2.2 Rechtsöffnungsverfahren gestützt auf einen Schweizer Titel
Hat der Schuldner Rechtsvorschlag erhoben, muss der Gläubiger zur Weiterführung der Vollstreckung den erhobenen Rechtsvorschlag beseitigen lassen. Dafür muss der Gläubiger die materiell-rechtliche Berechtigung der Forderung nachweisen und dafür ein Gerichtsverfahren, das sogenannte Rechtsöffnungsverfahren, einleiten. In diesem Verfahren wird entschieden, ob und in welchem Umfang eine Zwangsvollstreckung weitergeführt werden kann. Liegt dem Gläubiger ein Schweizer Urteil oder eine öffentliche Urkunde vor, weil er z.B. seine Forderung in der Schweiz hat einklagen lassen, ist das kein Problem (definiter Rechtsöffnungstitel). Der Schuldner kann dann nur noch einwenden mit Urkundenbeweis, dass die Forderung getilgt, gestundet oder verjährt ist. Hat der Gläubiger keine vollstreckbares Urteil oder öffentliche Urkunde, kann er aber anhand von ganz klaren Beweisen nachweisen, dass die Forderung besteht, kann er den Rechtsvorschlag ebenfalls beseitigen lassen (provisorischer Rechtsöffnungstitel). Der Schuldner kann dann aber in einem ordentlichen Gerichtsprozess die sogenannte Aberkennungsklage erheben gegen den provisorischen Rechtsöffnungstitel, wenn er der Meinung ist, die Forderung anhand der Beweise ist nicht ausgewiesen.
2.3 Rechtsöffnungsverfahren gestützt auf einen deutschen Titel
Liegt dem Rechtsöffnungsgesuch ein vollstreckbares Urteil oder eine vollstreckbare öffentliche Urkunde aus Deutschland zugrunde, muss vorab entschieden werden, ob der deutsche Titel in der Schweiz vollstreckbar ist. Im Verhältnis Deutschland / Schweiz entscheidet sich diese Frage nach dem Lugano-Übereinkommen, das in weiten Teilen der Verordnung über die gerichtliche Zuständigkeit und die Anerkennung und Vollstreckung von Entscheidungen in Zivil- und Handelssachen entspricht (EuGVVO). Das Rechtsöffnungsgericht kann vorfrageweise über die Vollstreckbarerklärung entscheiden. Wird die Vollstreckbarerklärung bejaht, bedeutet dies, dass die Wirkungen des ausländischen Urteils auch für die Schweiz gelten. Entsprechend muss das Rechtsöffnungsgericht (wie bei innenschweizerischen Titeln) prüfen, ob der Schuldner mit Urkunden beweisen kann, dass die Forderung getilgt oder gestundet ist, oder ob er zu Recht die Verjährung anruft. Sonst wird der Rechtsvorschlag beseitigt und es kommt zum Verpfändungsverfahren.
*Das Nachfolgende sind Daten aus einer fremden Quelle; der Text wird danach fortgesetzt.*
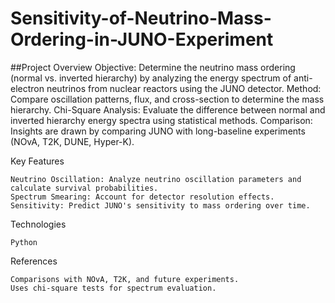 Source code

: # Sensitivity-of-Neutrino-Mass-Ordering-in-JUNO-Experiment

##Project Overview
  Objective: Determine the neutrino mass ordering (normal vs. inverted hierarchy) by analyzing the energy spectrum of anti-electron neutrinos from nuclear reactors using the JUNO detector.
    Method: Compare oscillation patterns, flux, and cross-section to determine the mass hierarchy.
    Chi-Square Analysis: Evaluate the difference between normal and inverted hierarchy energy spectra using statistical methods.
    Comparison: Insights are drawn by comparing JUNO with long-baseline experiments (NOvA, T2K, DUNE, Hyper-K).

Key Features

    Neutrino Oscillation: Analyze neutrino oscillation parameters and calculate survival probabilities.
    Spectrum Smearing: Account for detector resolution effects.
    Sensitivity: Predict JUNO's sensitivity to mass ordering over time.

Technologies 

    Python

References

    Comparisons with NOvA, T2K, and future experiments.
    Uses chi-square tests for spectrum evaluation.
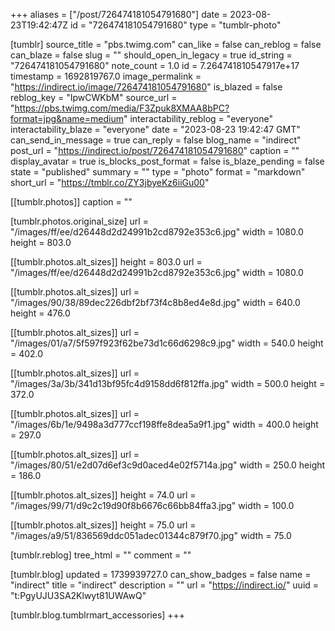 +++
aliases = ["/post/726474181054791680"]
date = 2023-08-23T19:42:47Z
id = "726474181054791680"
type = "tumblr-photo"

[tumblr]
source_title = "pbs.twimg.com"
can_like = false
can_reblog = false
can_blaze = false
slug = ""
should_open_in_legacy = true
id_string = "726474181054791680"
note_count = 1.0
id = 7.264741810547917e+17
timestamp = 1692819767.0
image_permalink = "https://indirect.io/image/726474181054791680"
is_blazed = false
reblog_key = "IpwCWKbM"
source_url = "https://pbs.twimg.com/media/F3Zpuk8XMAA8bPC?format=jpg&name=medium"
interactability_reblog = "everyone"
interactability_blaze = "everyone"
date = "2023-08-23 19:42:47 GMT"
can_send_in_message = true
can_reply = false
blog_name = "indirect"
post_url = "https://indirect.io/post/726474181054791680"
caption = ""
display_avatar = true
is_blocks_post_format = false
is_blaze_pending = false
state = "published"
summary = ""
type = "photo"
format = "markdown"
short_url = "https://tmblr.co/ZY3jbyeKz6iiGu00"

[[tumblr.photos]]
caption = ""

[tumblr.photos.original_size]
url = "/images/ff/ee/d26448d2d24991b2cd8792e353c6.jpg"
width = 1080.0
height = 803.0

[[tumblr.photos.alt_sizes]]
height = 803.0
url = "/images/ff/ee/d26448d2d24991b2cd8792e353c6.jpg"
width = 1080.0

[[tumblr.photos.alt_sizes]]
url = "/images/90/38/89dec226dbf2bf73f4c8b8ed4e8d.jpg"
width = 640.0
height = 476.0

[[tumblr.photos.alt_sizes]]
url = "/images/01/a7/5f597f923f62be73d1c66d6298c9.jpg"
width = 540.0
height = 402.0

[[tumblr.photos.alt_sizes]]
url = "/images/3a/3b/341d13bf95fc4d9158dd6f812ffa.jpg"
width = 500.0
height = 372.0

[[tumblr.photos.alt_sizes]]
url = "/images/6b/1e/9498a3d777ccf198ffe8dea5a9f1.jpg"
width = 400.0
height = 297.0

[[tumblr.photos.alt_sizes]]
url = "/images/80/51/e2d07d6ef3c9d0aced4e02f5714a.jpg"
width = 250.0
height = 186.0

[[tumblr.photos.alt_sizes]]
height = 74.0
url = "/images/99/71/d9c2c19d90f8b6676c66bb84ffa3.jpg"
width = 100.0

[[tumblr.photos.alt_sizes]]
height = 75.0
url = "/images/a9/51/836569ddc051adec01344c879f70.jpg"
width = 75.0

[tumblr.reblog]
tree_html = ""
comment = ""

[tumblr.blog]
updated = 1739939727.0
can_show_badges = false
name = "indirect"
title = "indirect"
description = ""
url = "https://indirect.io/"
uuid = "t:PgyUJU3SA2Klwyt81UWAwQ"

[tumblr.blog.tumblrmart_accessories]
+++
2.4 Arrestgesuch zur Sicherung von Vermögenswerten des Schuldner
Um zu verhindern, dass ein Schuldner Vermögenswerte beiseiteschafft, können diese mit einem Arrest gesichert werden. Beim Arrest handelt es sich um eine vorsorgliche Maßnahme zur Sicherung einer späteren Zwangsvollstreckung, der Schuldner wird nicht angehört. Der Gläubiger muss dafür ein Gerichtsverfahren einleiten und die Voraussetzungen für die (explizite) Vollstreckbarerklärung und die Arrestbewilligung darlegen.
3. Kostenfolge
3.1 Kosten für den Zahlungsbefehl
Die Kosten des Verfahrens hat der Gläubiger vorzuschiessen, aber wenn die Betreibung rechtmässig ist, werden sie in die geschuldete Summe eingerechnet. Die Gebühren variieren je nach Kanton und hängen von der Höhe der Forderung ab. Für einen Betrag von weniger als CHF 10'000 muss man mit CHF 50.- bis CHF 100.- rechnen.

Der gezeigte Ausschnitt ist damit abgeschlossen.